No-Man - Returning Jesus album review
Steven Wilson and Tim Bowness’ 2001 spaced odyssey, resurrected
No-Man entered the 21st century with an album which, like most of their luscious, languid work, sounds like it could be from any time in their three decades of existence. Near the start of that period they were described by one reviewer as “conceivably the most important English band since The Smiths”; near the end of it as “the most underrated band of the last 25 years”. It’s been a rather unconventional, slow-burning journey, with Steven Wilson now a prog pop best seller and Tim Bowness making slyly delicious meta-albums. Returning Jesus was, in 2001, their fourth offering, and itself a product of many years of writing and honing.
At the time they weren’t sure if the growing success of Porcupine Tree would mean it was their swansong, so they sweated the details: as Bowness’ sleeve notes reveal, it swung between 70 and 35 minutes before they decided on the 52-minute version. This epic two-disc reissue – remastered of course by Wilson and, as is their wont, quite lovingly packaged – includes the Carolina Skeletons and All That You Are EPs plus demos and alternate versions. It’s a thing of great beauty and typical melancholy.

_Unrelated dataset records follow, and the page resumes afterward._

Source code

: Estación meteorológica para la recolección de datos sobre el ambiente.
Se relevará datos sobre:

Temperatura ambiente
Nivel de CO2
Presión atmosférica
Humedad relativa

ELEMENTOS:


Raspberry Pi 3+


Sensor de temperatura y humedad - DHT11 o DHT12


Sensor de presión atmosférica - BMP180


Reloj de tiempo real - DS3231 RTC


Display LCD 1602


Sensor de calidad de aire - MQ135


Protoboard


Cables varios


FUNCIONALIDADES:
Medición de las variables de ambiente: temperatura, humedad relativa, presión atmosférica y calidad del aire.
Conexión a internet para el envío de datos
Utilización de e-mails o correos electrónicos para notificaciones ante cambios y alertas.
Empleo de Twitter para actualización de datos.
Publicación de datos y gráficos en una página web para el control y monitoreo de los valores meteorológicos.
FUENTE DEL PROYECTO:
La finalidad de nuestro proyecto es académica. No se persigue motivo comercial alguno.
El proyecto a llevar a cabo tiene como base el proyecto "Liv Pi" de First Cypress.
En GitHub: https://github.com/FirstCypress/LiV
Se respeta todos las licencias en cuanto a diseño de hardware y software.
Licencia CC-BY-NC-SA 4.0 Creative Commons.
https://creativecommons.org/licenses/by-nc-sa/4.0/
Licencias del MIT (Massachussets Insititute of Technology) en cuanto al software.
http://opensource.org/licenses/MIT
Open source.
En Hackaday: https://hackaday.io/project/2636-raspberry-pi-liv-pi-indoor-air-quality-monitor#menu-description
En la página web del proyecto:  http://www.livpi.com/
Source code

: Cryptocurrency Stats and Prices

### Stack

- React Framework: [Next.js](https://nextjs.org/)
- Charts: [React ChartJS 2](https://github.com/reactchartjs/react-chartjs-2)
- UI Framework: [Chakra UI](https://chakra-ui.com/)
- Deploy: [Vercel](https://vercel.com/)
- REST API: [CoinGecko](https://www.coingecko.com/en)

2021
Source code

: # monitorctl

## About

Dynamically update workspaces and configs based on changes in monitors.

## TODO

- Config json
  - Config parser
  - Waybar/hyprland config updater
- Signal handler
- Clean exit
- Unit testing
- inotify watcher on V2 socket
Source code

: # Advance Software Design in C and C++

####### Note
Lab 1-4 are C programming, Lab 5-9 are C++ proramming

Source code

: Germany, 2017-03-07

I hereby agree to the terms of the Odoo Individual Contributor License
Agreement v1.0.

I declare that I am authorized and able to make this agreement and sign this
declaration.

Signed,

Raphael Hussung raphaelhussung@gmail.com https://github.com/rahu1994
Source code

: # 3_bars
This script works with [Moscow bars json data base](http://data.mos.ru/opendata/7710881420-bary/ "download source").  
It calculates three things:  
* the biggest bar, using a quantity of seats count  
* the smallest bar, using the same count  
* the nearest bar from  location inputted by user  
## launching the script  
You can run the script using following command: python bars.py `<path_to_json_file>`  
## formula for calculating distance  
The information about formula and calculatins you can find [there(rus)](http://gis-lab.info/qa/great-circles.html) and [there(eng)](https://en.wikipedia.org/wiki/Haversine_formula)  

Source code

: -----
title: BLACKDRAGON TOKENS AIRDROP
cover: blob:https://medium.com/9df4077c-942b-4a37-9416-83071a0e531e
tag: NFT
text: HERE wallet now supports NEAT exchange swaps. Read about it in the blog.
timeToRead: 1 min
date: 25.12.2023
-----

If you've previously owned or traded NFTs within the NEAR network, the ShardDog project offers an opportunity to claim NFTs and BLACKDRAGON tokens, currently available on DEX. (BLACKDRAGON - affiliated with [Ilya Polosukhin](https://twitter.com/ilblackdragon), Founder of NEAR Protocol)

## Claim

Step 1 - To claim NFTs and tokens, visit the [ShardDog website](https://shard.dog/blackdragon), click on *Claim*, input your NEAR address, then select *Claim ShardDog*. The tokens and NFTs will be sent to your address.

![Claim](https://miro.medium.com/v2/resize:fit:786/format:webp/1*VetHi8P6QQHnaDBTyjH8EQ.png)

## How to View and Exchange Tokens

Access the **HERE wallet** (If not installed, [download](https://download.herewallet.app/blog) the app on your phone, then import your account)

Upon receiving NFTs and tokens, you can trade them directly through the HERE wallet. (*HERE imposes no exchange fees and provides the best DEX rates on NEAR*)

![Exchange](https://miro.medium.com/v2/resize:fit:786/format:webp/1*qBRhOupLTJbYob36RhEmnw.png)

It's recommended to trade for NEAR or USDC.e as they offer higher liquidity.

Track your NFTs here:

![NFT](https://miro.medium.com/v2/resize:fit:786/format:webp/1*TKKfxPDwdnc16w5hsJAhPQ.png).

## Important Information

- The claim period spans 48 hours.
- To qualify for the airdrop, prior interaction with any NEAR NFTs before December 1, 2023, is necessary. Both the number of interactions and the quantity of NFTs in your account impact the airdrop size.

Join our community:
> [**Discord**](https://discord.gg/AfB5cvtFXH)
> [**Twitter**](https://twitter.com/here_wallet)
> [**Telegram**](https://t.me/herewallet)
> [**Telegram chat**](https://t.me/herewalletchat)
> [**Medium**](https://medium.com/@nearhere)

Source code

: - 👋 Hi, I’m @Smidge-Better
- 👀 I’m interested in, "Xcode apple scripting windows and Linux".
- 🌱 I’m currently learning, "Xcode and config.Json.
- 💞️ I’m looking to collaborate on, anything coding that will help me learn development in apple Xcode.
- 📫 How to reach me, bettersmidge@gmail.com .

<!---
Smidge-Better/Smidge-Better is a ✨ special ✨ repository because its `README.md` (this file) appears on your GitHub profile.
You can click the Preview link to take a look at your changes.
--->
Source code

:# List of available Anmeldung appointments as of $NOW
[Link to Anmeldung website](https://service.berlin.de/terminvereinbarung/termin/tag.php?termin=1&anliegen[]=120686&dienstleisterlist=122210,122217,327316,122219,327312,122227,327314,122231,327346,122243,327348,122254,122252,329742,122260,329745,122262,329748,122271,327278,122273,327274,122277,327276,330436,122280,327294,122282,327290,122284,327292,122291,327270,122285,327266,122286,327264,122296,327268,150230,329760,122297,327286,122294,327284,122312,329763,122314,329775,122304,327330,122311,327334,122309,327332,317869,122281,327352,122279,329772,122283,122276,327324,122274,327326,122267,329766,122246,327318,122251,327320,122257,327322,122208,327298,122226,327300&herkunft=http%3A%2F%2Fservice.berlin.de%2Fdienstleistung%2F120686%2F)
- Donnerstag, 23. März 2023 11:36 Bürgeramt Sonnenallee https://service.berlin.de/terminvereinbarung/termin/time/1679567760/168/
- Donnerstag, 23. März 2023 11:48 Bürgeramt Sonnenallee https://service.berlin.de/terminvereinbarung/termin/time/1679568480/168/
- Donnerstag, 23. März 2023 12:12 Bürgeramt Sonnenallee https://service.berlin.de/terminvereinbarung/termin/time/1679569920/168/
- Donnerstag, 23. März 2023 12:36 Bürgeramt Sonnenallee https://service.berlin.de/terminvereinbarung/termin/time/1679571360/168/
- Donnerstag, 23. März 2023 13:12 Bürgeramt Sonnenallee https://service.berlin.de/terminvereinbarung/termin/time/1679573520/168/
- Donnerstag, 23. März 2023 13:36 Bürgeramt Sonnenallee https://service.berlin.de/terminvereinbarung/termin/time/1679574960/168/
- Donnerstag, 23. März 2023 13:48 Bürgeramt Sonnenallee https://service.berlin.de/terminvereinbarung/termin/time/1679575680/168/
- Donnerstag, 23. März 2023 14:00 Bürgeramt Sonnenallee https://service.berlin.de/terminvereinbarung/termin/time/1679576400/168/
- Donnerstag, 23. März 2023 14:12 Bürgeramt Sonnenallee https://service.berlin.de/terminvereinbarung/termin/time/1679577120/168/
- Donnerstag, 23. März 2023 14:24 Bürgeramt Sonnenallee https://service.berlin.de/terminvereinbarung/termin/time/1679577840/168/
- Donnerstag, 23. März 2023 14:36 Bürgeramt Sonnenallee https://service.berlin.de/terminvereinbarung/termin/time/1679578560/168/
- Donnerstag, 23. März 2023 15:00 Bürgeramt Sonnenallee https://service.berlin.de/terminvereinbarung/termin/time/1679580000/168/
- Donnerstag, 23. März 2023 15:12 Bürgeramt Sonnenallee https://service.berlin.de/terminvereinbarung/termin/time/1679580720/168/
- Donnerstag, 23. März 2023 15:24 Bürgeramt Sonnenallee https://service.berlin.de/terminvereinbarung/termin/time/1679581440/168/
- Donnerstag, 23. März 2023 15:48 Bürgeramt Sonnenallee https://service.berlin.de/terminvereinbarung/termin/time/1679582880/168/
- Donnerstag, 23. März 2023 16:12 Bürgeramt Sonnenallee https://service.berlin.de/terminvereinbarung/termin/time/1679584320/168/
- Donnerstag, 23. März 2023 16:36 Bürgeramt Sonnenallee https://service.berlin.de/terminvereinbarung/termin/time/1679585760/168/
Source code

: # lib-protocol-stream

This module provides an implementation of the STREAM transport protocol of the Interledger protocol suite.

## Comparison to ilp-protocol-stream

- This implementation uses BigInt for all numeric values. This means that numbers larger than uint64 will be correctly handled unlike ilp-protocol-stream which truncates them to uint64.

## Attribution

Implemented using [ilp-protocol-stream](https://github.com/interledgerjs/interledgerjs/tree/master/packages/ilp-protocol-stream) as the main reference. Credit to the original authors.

Mostly downplaying the beats they’d dabbled with in the late 90s, it accepts that their forte is mildly fretful serenity. Strings and other swoony instruments weave around, and the mood’s as delicate as David Sylvian in a feather factory. The presence of ex-Japan drummer Steve Jansen and guests such as Colin Edwin and Theo Travis keep it from settling on a complacent plateau, but elegant understatement rules. There’s a hint of Rain Tree Crow’s Pocket Full Of Change in the gorgeous Lighthouse, and Only Rain and Close Your Eyes flow like Talk Talk playing Nick Drake. On the flawless Outside The Machine, Bowness gilds his sleepy vocal with a choral effect which pumps up the pining. The angst is so alluring that you hope the answer to whether these men will record together again is a yes.